I do not want to see the country "blown to smithereens," but I do think it is imperative that the centralized leviathan state we ironically term the "federal government" needs to be drastically altered. Real federalism is called for. I believe there is still enough in common amongst us to keep the "unum," but it most certainly is drastically weakened from what it once was and so long as leftist ideology is in the saddle it will get worse. It may be time for the states to start thinking about reorganizing into provinces or regions to gain strength for resisting the centralization juggernaut. I recommend Donald Davidson's article on "Regionalism" in the book "Who Owns America?" Of course, as Dr. Wilson pointed out, there remains the question of whether there are enough people out there who retain enough of the concept of local self government to make it work. Or who even care.
In 'Hard Times' it is always important to remember:
"That what we need is, Facts. Teach these boys and girls nothing but
Facts. Facts alone are wanted in life. Plant nothing else, and root out
everything else. You can only form the minds of reasoning animals on Facts:
nothing else will ever be of service to them. This is the principle on which economist bring up their own children, and this is the principle by which we were taught and on which the schools bring up our children today. Stick to Facts, sir! --the economic facts!
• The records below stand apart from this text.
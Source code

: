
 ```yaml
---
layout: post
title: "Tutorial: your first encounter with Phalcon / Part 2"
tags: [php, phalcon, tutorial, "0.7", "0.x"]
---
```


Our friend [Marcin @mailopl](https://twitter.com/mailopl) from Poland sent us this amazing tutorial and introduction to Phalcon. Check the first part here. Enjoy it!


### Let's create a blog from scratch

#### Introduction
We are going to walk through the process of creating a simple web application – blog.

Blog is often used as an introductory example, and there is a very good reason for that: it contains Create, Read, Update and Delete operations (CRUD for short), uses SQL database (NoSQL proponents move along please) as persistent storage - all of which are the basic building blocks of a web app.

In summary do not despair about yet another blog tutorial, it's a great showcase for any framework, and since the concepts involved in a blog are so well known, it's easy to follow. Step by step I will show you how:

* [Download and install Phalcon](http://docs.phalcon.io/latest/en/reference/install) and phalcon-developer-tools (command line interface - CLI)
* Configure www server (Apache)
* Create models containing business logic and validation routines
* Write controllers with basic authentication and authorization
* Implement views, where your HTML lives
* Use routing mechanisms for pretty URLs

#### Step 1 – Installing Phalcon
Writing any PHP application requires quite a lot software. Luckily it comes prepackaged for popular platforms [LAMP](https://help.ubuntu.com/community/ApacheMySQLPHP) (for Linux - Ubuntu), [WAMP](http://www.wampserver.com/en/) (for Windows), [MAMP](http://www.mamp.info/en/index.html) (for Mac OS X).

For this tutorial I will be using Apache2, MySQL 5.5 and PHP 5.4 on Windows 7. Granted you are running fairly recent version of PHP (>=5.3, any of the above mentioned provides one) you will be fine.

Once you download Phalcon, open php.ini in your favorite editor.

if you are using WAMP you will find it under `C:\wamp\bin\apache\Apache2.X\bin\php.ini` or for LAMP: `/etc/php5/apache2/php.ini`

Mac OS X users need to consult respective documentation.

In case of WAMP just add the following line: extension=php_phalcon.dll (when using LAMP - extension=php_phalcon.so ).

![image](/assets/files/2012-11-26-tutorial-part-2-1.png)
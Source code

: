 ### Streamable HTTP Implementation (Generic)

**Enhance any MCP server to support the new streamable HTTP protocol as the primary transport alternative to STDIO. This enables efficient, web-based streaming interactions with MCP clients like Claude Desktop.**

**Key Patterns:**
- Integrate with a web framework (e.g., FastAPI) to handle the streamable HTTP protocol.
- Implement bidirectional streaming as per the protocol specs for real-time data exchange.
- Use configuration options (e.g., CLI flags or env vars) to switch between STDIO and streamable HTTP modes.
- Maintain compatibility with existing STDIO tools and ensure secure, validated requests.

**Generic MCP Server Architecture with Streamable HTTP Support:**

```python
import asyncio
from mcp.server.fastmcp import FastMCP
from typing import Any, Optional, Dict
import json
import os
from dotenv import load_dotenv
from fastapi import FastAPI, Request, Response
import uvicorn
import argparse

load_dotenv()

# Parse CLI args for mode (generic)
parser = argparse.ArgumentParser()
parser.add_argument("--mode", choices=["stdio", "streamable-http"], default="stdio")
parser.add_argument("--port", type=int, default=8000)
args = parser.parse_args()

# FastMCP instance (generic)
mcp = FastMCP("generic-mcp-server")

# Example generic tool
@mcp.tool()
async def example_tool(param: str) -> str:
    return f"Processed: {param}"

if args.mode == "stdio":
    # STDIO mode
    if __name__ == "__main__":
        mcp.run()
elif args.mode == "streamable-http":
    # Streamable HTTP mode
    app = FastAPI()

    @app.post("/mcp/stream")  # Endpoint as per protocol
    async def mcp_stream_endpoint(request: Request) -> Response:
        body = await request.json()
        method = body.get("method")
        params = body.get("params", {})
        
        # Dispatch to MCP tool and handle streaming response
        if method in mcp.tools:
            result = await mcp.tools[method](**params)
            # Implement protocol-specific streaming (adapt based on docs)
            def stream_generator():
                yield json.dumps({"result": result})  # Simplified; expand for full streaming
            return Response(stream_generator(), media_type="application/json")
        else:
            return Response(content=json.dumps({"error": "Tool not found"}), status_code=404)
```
Everything else-- politics,culture,philosophy, music,poetry, religion is subjective (except when a war is needed or desired and those 'evil people raise their ugly hand against the facts)---- stick to the hard facts and all of you (even those who don't read) can some day read again, 'Hard Times"
Mr. Piatak @34
I, like you, am from a family with one branch from Eastern Europe and another from English colonists. There may have been some mild pulling of rank involved when my mother, the descendent of colonists, would confront my father, the immigrant, with some transgression of his against the English language - she was especially pained by his "dem" and "dose" and his love of double negatives - but she never seemed to think of him as any less American than herself. As I suspect was the case with your grandparents, there was more to unite them in their mutual love for America than what might have divided them in their differing interpretations of it.
I have often wondered, however, just how American my dad felt. Put another way, how successful did he consider himself in the project of becoming an American? I'm pretty sure, given the enormity of the events and changes he lived through, that he was at least bemused, if not thoroughly bewildered, as to what, exactly, America was, and what being an American entailed.
What I wouldn't give to have seen my grandfather, the Old World patriarch, and my grandfather, the last of a long line of New England woodsmen, sit and talk! Alas, they never met, so I don't even have it as a family story. Which brings me to my aim in this post, which was to ask you to write more about your heritage, especially those grandparents, or to direct me to anything you have already written on this.
Mr. Jacobi,
Thanks for sharing your story. I don't have any interesting family stories along the lines you suggest, but I have given thought before to writing about the attitude of my Eastern European relatives toward assimiliation. With your encouragement, I may finally do that.